Natural sounding text-to-speech in the terminal (and more).


This is NOT intended to be a completely-free, pick-up-and-use TTS solution. In fact, it is simply a wrapper around Google’s Cloud Text-to-Speech API.

You will need:

  • A GCP account with billing enabled.
    • Google gives you 1 million characters free every month. That’s nearly 10 books a month. See pricing.
    • Once you have a GCP account, enable the TTS API and get a service account.
    • Export service account credentials in your shell. You will need to do this every time you open a new shell. Add it to your shell configuration or make a script to run gosling for convenience.
      export GOOGLE_APPLICATION_CREDENTIALS="/path/to/your/service-account.json"
  • Internet connection every time you need some text spoken to you.
  • I have only tested this on Linux. Commands for playing audio will be different on other platforms.


Pre-built binaries

Go to the latest release, scroll down to “Assets” and download the correct file for your platform.
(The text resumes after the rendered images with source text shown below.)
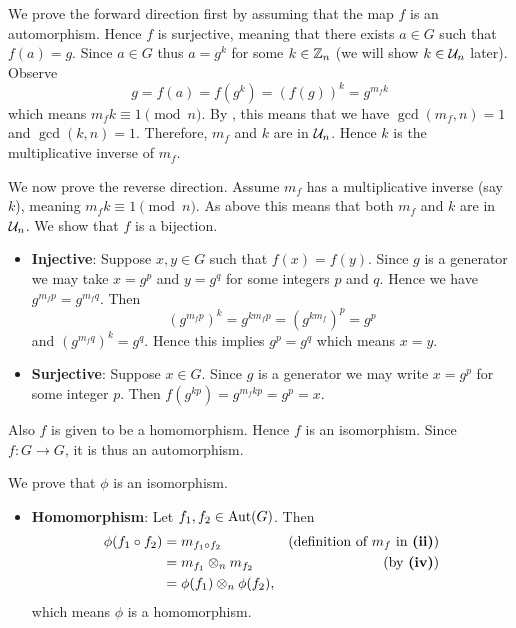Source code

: \begin{questions}
\begin{partquestions}{\roman*}
        \item We prove the forward direction first by assuming that the map $f$ is an automorphism. Hence $f$ is surjective, meaning that there exists $a \in G$ such that $f(a) = g$. Since $a \in G$ thus $a = g^k$ for some $k \in \mathbb{Z}_n$ (we will show $k \in \mathcal{U}_{n}$ later). Observe
        \[
            g = f(a) = f(g^k) = (f(g))^k = g^{m_fk}
        \]
        which means $m_fk \equiv 1 \pmod n$. By , this means that we have $\gcd(m_f, n) = 1$ and $\gcd(k, n) = 1$. Therefore, $m_f$ and $k$ are in $\mathcal{U}_{n}$. Hence $k$ is the multiplicative inverse of $m_f$.

        We now prove the reverse direction. Assume $m_f$ has a multiplicative inverse (say $k$), meaning $m_fk \equiv 1 \pmod n$. As above this means that both $m_f$ and $k$ are in $\mathcal{U}_{n}$. We show that $f$ is a bijection.
        \begin{itemize}
            \item \textbf{Injective}: Suppose $x, y \in G$ such that $f(x) = f(y)$. Since $g$ is a generator we may take $x = g^p$ and $y = g^q$ for some integers $p$ and $q$. Hence we have $g^{m_fp} = g^{m_fq}$. Then
            \[
                \left(g^{m_fp}\right)^k = g^{km_fp} = \left(g^{km_f}\right)^p = g^p
            \]
            and $\left(g^{m_fq}\right)^k = g^q$. Hence this implies $g^p = g^q$ which means $x = y$.
            \item \textbf{Surjective}: Suppose $x \in G$. Since $g$ is a generator we may write $x = g^p$ for some integer $p$. Then $f(g^{kp}) = g^{m_fkp} = g^p = x$.
        \end{itemize}
        Also $f$ is given to be a homomorphism. Hence $f$ is an isomorphism. Since $f: G \to G$, it is thus an automorphism.

        \item We prove that $\phi$ is an isomorphism.
        \begin{itemize}
            \item \textbf{Homomorphism}: Let $f_1, f_2 \in \mathrm{Aut}(G)$. Then
            \begin{align*}
                \phi(f_1\circ f_2) &= m_{f_1\circ f_2} & (\text{definition of } m_f \text{ in }\textbf{(ii)})\\
                &= m_{f_1} \otimes_n m_{f_2} & (\text{by \textbf{(iv)}})\\
                &= \phi(f_1)\otimes_n\phi(f_2),
            \end{align*}
            which means $\phi$ is a homomorphism.


\end{itemize}
\end{partquestions}
\end{questions}
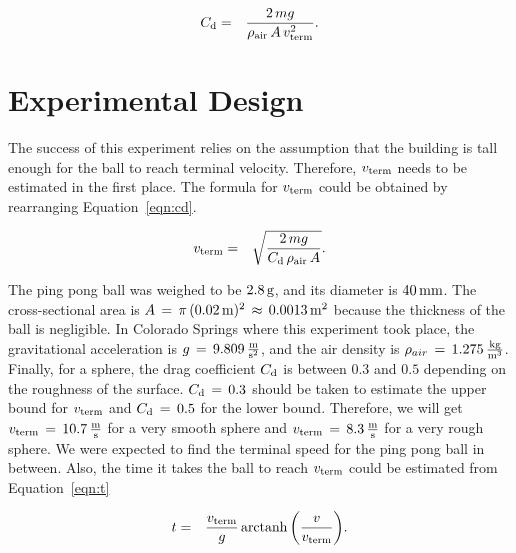\documentclass{article}
\begin{document}
\begin{eqnarray}
C_{\textnormal{d}}&=&\frac{2\,mg}{\rho_{\textnormal{air}}\,A\,v_{\textnormal{term}}^{2}}. \label{eqn:cd}
\end{eqnarray}

\section{Experimental Design}

\noindent The success of this experiment relies on the assumption that the building is tall enough for the ball to reach terminal velocity. Therefore, $v_{\textnormal{term}}$ needs to be estimated in the first place. The formula for $v_{\textnormal{term}}$ could be obtained by rearranging Equation~\ref{eqn:cd}. 

\begin{eqnarray}
v_{\textnormal{term}}&=&\sqrt{\frac{2\,mg}{C_{\textnormal{d}}\,\rho_{\textnormal{air}}\,A}}. \label{eqn:vterm}
\end{eqnarray}

\noindent The ping pong ball was weighed to be $2.8\,\textnormal{g}$, and its diameter is $40\,\textnormal{mm}$. The cross-sectional area is $A\,=\,\pi\,(0.02\,\textnormal{m})^{2}\,\approx\,0.0013\,\textnormal{m}^{2}$ because the thickness of the ball is negligible. In Colorado Springs where this experiment took place, the gravitational acceleration is $g\,=\,9.809\,\frac{\textnormal{m}}{\textnormal{s}^{2}}$, and the air density is $\rho_{air}\,=\,1.275\,\frac{\textnormal{kg}}{\textnormal{m}^{3}}$. Finally, for a sphere, the drag coefficient $C_{\textnormal{d}}$ is between $0.3$ and $0.5$ depending on the roughness of the surface. $C_{\textnormal{d}}\,=\,0.3$ should be taken to estimate the upper bound for $v_{\textnormal{term}}$ and $C_{\textnormal{d}}\,=\,0.5$ for the lower bound. Therefore, we will get $v_{\textnormal{term}}\,=\,10.7\,\frac{\textnormal{m}}{\textnormal{s}}$ for a very smooth sphere and $v_{\textnormal{term}}\,=\,8.3\,\frac{\textnormal{m}}{\textnormal{s}}$ for a very rough sphere. We were expected to find the terminal speed for the ping pong ball in between. Also, the time it takes the ball to reach $v_{\textnormal{term}}$ could be estimated from Equation~\ref{eqn:t}

\begin{eqnarray}
t&=&\frac{v_{\textnormal{term}}}{g}\,\textnormal{arctanh}\,\bigg(\frac{v}{v_{\textnormal{term}}}\bigg).
\label{eqn:t}
\end{eqnarray}
\end{document}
Unzip the file and run the gosling binary inside:


If you have go installed

go install github.com/Samyak2/[email protected]


Text file

gosling input.txt output.mp3

Play the resulting output.mp3 file using your audio player.

Standard input

echo "hello there" | gosling - output.mp3

Play audio directly

If you have the play command, which is usually a part of the sox package (sudo dnf install sox on Fedora):

echo "hello there" | gosling - - | play -t mp3 -

If you have the ffplay command, which is a part of ffmpeg:

echo "hello there" | gosling - - | ffplay -nodisp -autoexit -


gosling has a lot of configuration around language & voice, audio, etc.

See gosling --help for all options.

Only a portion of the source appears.